§ **Your assignment**
List each line of the data in which the string "flow" appears.

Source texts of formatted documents
⁂
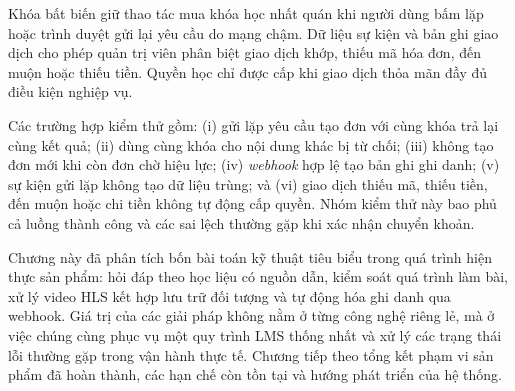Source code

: \documentclass[../DoAn.tex]{subfiles}
\begin{document}
Khóa bất biến giữ thao tác mua khóa học nhất quán khi người dùng bấm lặp hoặc trình duyệt gửi lại yêu cầu do mạng chậm. Dữ liệu sự kiện và bản ghi giao dịch cho phép quản trị viên phân biệt giao dịch khớp, thiếu mã hóa đơn, đến muộn hoặc thiếu tiền. Quyền học chỉ được cấp khi giao dịch thỏa mãn đầy đủ điều kiện nghiệp vụ.

Các trường hợp kiểm thử gồm: (i) gửi lặp yêu cầu tạo đơn với cùng khóa trả lại cùng kết quả; (ii) dùng cùng khóa cho nội dung khác bị từ chối; (iii) không tạo đơn mới khi còn đơn chờ hiệu lực; (iv) \textit{webhook} hợp lệ tạo bản ghi ghi danh; (v) sự kiện gửi lặp không tạo dữ liệu trùng; và (vi) giao dịch thiếu mã, thiếu tiền, đến muộn hoặc chi tiền không tự động cấp quyền. Nhóm kiểm thử này bao phủ cả luồng thành công và các sai lệch thường gặp khi xác nhận chuyển khoản.

Chương này đã phân tích bốn bài toán kỹ thuật tiêu biểu trong quá trình hiện thực sản phẩm: hỏi đáp theo học liệu có nguồn dẫn, kiểm soát quá trình làm bài, xử lý video HLS kết hợp lưu trữ đối tượng và tự động hóa ghi danh qua webhook. Giá trị của các giải pháp không nằm ở từng công nghệ riêng lẻ, mà ở việc chúng cùng phục vụ một quy trình LMS thống nhất và xử lý các trạng thái lỗi thường gặp trong vận hành thực tế. Chương tiếp theo tổng kết phạm vi sản phẩm đã hoàn thành, các hạn chế còn tồn tại và hướng phát triển của hệ thống.
\end{document}
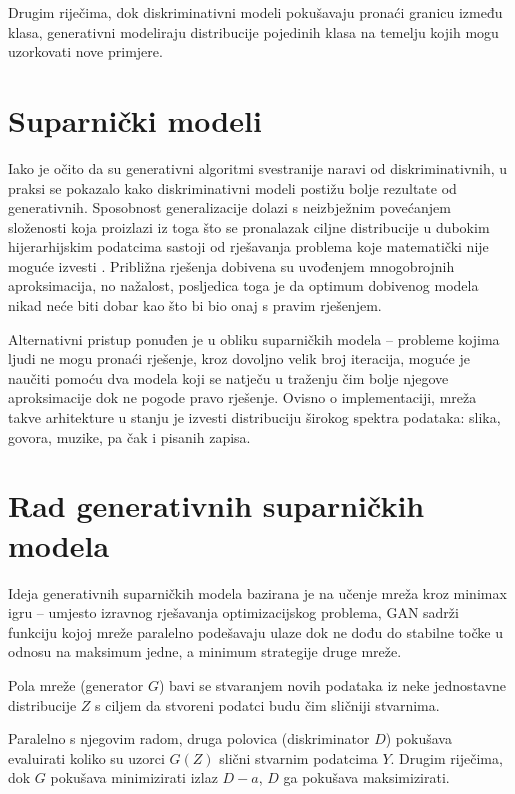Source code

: \documentclass[lmodern, utf8, seminar]{fer}
\begin{document}
Drugim riječima, dok diskriminativni modeli pokušavaju pronaći granicu između klasa, generativni modeliraju distribucije pojedinih klasa na temelju kojih mogu uzorkovati nove primjere.
\newline

\newpage
\section{Suparnički modeli}
Iako je očito da su generativni algoritmi svestranije naravi od diskriminativnih, u praksi se pokazalo kako diskriminativni modeli postižu bolje rezultate od generativnih. Sposobnost generalizacije dolazi s neizbježnim povećanjem složenosti koja proizlazi iz toga što se pronalazak ciljne distribucije u dubokim hijerarhijskim podatcima sastoji od rješavanja problema koje matematički nije moguće izvesti \cite{goodfellow2014generative}. Približna rješenja dobivena su uvođenjem mnogobrojnih aproksimacija, no nažalost, posljedica toga je da optimum dobivenog modela nikad neće biti dobar kao što bi bio onaj s pravim rješenjem.
\newline

Alternativni pristup ponuđen je u obliku suparničkih modela -- probleme kojima ljudi ne mogu pronaći rješenje, kroz dovoljno velik broj iteracija, moguće je naučiti pomoću dva modela koji se natječu u traženju čim bolje njegove aproksimacije dok ne pogode pravo rješenje. Ovisno o implementaciji, mreža takve arhitekture u stanju je izvesti distribuciju širokog spektra podataka: slika, govora, muzike, pa čak i pisanih zapisa.
\newline



\section{Rad generativnih suparničkih modela}
Ideja generativnih suparničkih modela bazirana je na učenje mreža kroz minimax igru -- umjesto izravnog rješavanja optimizacijskog problema, GAN sadrži funkciju kojoj mreže paralelno podešavaju ulaze dok ne dođu do stabilne točke u odnosu na maksimum jedne, a minimum strategije druge mreže. 
\newline

Pola mreže (generator $G$) bavi se stvaranjem novih podataka iz neke jednostavne distribucije $Z$ s ciljem da stvoreni podatci budu čim sličniji stvarnima. 

Paralelno s njegovim radom, druga polovica (diskriminator $D$) pokušava evaluirati koliko su uzorci $G(Z)$ slični stvarnim podatcima $Y$. Drugim riječima, dok $G$ pokušava minimizirati izlaz $D-a$, $D$ ga pokušava maksimizirati.
\newline
\newpage
\end{document}
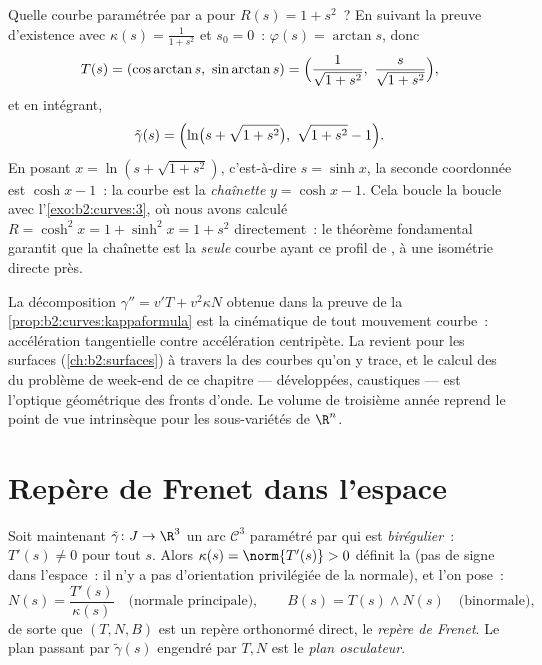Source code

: \begin{example}\label{ex:b2:curves:reconstruction}
Quelle courbe paramétrée par  a pour  $R(s) = 1 +
s^2$~? En suivant la preuve d'existence avec $\kappa(s) =
\frac1{1+s^2}$ et $s_0 = 0$~: $\varphi(s) = \arctan s$, donc
\[
T(s) = (\cos\arctan s,\ \sin\arctan s)
= \Bigl(\frac{1}{\sqrt{1+s^2}},\
\frac{s}{\sqrt{1+s^2}}\Bigr),
\]
et en intégrant,
\[
\tilde\gamma(s) = \Bigl(\ln\bigl(s + \sqrt{1 + s^2}\bigr),\
\sqrt{1 + s^2} - 1\Bigr).
\]
En posant $x = \ln(s + \sqrt{1+s^2})$, c'est-à-dire $s = \sinh x$, la
seconde coordonnée est $\cosh x - 1$~: la courbe est la
\emph{chaînette} $y = \cosh x - 1$. Cela boucle la boucle avec
l'\cref{exo:b2:curves:3}, où nous avons calculé $R = \cosh^2 x = 1 +
\sinh^2 x = 1 + s^2$ directement~: le théorème fondamental
garantit que la chaînette est la \emph{seule} courbe ayant ce
profil de \omterm{thm:b2:curves:frenet2d}{courbure}, à une isométrie directe près.
\end{example}

\begin{remark}
La décomposition $\gamma'' = v'T + v^2\kappa N$ obtenue dans
la preuve de la \cref{prop:b2:curves:kappaformula} est la
cinématique de tout mouvement courbe~: accélération tangentielle
contre accélération centripète. La  revient pour les
surfaces
(\cref{ch:b2:surfaces}) à travers la \omterm{thm:b2:curves:frenet2d}{courbure} des courbes qu'on
y trace, et le calcul des  du problème de week-end de
ce chapitre --- développées, caustiques --- est l'optique
géométrique des fronts d'onde. Le volume de troisième année
reprend le point de vue intrinsèque pour les sous-variétés de
$\R^n$.
\end{remark}

\section{Repère de Frenet dans l'espace}

Soit maintenant $\tilde\gamma \colon J \to \R^3$ un arc
$\mathcal{C}^3$ paramétré par  qui est
\emph{birégulier}~: $T'(s) \neq 0$ pour
tout $s$. Alors $\kappa(s) = \norm{T'(s)} > 0$ définit la
\emph{} (pas de signe dans l'espace~: il n'y a pas
d'orientation privilégiée de la normale), et l'on pose~:
\[
N(s) = \frac{T'(s)}{\kappa(s)}
\quad\text{(normale principale)},
\qquad
B(s) = T(s) \wedge N(s)
\quad\text{(binormale)} ,
\]
de sorte que $(T, N, B)$ est un repère orthonormé direct, le
\emph{repère de Frenet}. Le plan passant par $\tilde\gamma(s)$
engendré par $T, N$ est le \emph{plan osculateur}.

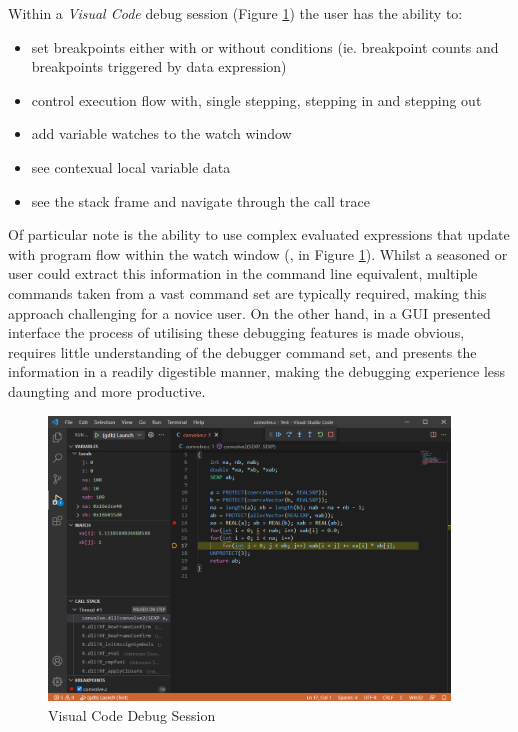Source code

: Within a \emph{Visual Code} debug session (Figure \ref{fig:VisualCode}) the user has the ability to:

\begin{itemize}
\item set breakpoints either with or without conditions (ie. breakpoint counts and breakpoints triggered by data expression)
\item control execution flow with, single stepping, stepping in and stepping out
\item add variable watches to the watch window
\item see contexual local variable data
\item see the stack frame and navigate through the call trace
\end{itemize}

Of particular note is the ability to use complex evaluated expressions that update with program flow within the watch window (,  in Figure \ref{fig:VisualCode}). 
Whilst a seasoned  or  user could extract this information in the command line equivalent, multiple commands taken from a vast command set are typically required,
making this approach challenging for a novice user. On the other hand, in a GUI presented interface the process of utilising these debugging features is made obvious, 
requires little understanding of the debugger command set, and presents the information in a readily digestible manner, making the debugging experience less daungting and more productive. 

\begin{Schunk}
  \begin{figure}[h]
  {\centering \includegraphics[width=0.95\textwidth]{VisualCode} 

  }
  \caption[Visual Code Debug Session]{Visual Code Debug Session}\label{fig:VisualCode}
  \end{figure}
\end{Schunk}
  

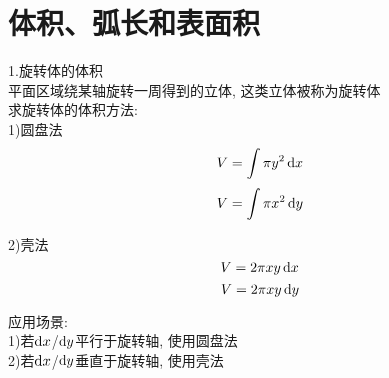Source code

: \chapter{体积、弧长和表面积}
1.旋转体的体积\\
平面区域绕某轴旋转一周得到的立体, 这类立体被称为旋转体\\

求旋转体的体积方法:\\
1)圆盘法\\
\[V=\int\pi y^2\dif x\]
\[V=\int\pi x^2\dif y\]

2)壳法\\
\[V=2\pi xy\dif x\]
\[V=2\pi xy\dif y\]

应用场景:\\
1)若$\dif x$/$\dif y$平行于旋转轴, 使用圆盘法\\
2)若$\dif x$/$\dif y$垂直于旋转轴, 使用壳法\\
⁂
§ **Response to the exercise**
\item control execution flow with, single stepping, stepping in and stepping out
Of particular note is the ability to use complex evaluated expressions that update with program flow within the watch window (,  in Figure \ref{fig:VisualCode}). 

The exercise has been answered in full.